"Do you really want the
whole Station to be taken into our confidence?"
"I am sorry!" with half-sincere, half-mocking contrition. "I am as bad as
you are. But, as I say, there are times when I should like to shriek the
truth in the world's face, and see what it would do. I don't think
anything could be worse than our present life."
"If you did anything of the sort, I should take poison," Mrs. Cary
declared.
"No, you wouldn't. We should move on to another continent, and try our
luck there, that's all. It's the very futility of truth-telling which
prevents me from experimenting in that direction. Perhaps, as you suggest,
Mr. Travers will take the task from my shoulders."
Mrs. Cary rose to her feet and came ponderously over to her daughter's
side. Her voice, when she spoke, was troubled with genuine emotion.

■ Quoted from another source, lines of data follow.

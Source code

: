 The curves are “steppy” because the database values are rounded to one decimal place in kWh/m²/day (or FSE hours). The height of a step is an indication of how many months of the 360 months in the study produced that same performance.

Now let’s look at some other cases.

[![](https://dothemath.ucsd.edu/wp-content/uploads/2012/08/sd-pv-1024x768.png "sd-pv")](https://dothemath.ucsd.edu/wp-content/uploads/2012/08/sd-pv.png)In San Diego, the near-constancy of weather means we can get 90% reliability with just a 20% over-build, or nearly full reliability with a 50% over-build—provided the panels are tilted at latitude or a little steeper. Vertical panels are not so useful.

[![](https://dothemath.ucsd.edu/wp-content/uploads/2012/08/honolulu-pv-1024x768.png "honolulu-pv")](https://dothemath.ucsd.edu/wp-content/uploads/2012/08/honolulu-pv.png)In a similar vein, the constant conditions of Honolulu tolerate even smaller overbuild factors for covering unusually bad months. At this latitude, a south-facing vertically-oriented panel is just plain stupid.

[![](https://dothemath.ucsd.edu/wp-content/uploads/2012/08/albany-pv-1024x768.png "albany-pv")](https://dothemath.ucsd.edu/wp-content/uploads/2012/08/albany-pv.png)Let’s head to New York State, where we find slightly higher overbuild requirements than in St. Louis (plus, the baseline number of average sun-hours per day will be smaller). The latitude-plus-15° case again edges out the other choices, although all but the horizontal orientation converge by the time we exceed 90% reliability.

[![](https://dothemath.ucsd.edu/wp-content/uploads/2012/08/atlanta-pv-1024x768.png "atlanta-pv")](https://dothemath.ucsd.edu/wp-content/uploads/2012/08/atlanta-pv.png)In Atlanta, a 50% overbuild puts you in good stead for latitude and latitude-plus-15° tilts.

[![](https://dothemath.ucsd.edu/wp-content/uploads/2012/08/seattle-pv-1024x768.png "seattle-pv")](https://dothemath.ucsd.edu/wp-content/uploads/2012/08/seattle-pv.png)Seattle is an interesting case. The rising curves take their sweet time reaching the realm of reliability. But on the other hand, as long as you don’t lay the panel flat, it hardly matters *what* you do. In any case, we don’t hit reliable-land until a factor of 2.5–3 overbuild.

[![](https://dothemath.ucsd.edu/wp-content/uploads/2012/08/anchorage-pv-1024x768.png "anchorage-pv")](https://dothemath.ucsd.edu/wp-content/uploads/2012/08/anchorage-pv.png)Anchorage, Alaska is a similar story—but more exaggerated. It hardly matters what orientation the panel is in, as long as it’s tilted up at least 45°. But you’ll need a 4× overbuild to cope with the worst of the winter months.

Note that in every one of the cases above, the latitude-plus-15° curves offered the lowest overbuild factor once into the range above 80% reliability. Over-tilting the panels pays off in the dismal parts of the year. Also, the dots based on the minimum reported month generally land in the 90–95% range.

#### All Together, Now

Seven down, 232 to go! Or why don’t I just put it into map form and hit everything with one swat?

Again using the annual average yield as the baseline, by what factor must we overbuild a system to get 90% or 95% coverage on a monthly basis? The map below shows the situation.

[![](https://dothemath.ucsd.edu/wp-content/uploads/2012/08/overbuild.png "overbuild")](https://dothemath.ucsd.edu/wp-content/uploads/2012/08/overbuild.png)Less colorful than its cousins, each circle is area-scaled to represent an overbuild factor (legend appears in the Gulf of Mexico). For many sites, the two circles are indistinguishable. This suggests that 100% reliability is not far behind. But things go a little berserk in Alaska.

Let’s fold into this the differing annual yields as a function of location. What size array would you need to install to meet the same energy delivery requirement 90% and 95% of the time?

"Beatrice," she said, "I don't ask respect of you--I don't suppose it
would be any sort of good if I did. You haven't any respect in you. But at
any rate have some consideration for me. You needn't make my life worse
than it is. It's no use your saying to me, 'Give up the money, and hide
your head.' I can't. I never could hide my head, and at the bottom _I_
don't believe you could either. It's the way we are made. Ever since I was
a little child, and played about in my father's shop, I wanted people to
bow down to me and respect me. I meant that one day they should. When I
married they did--for a time at least.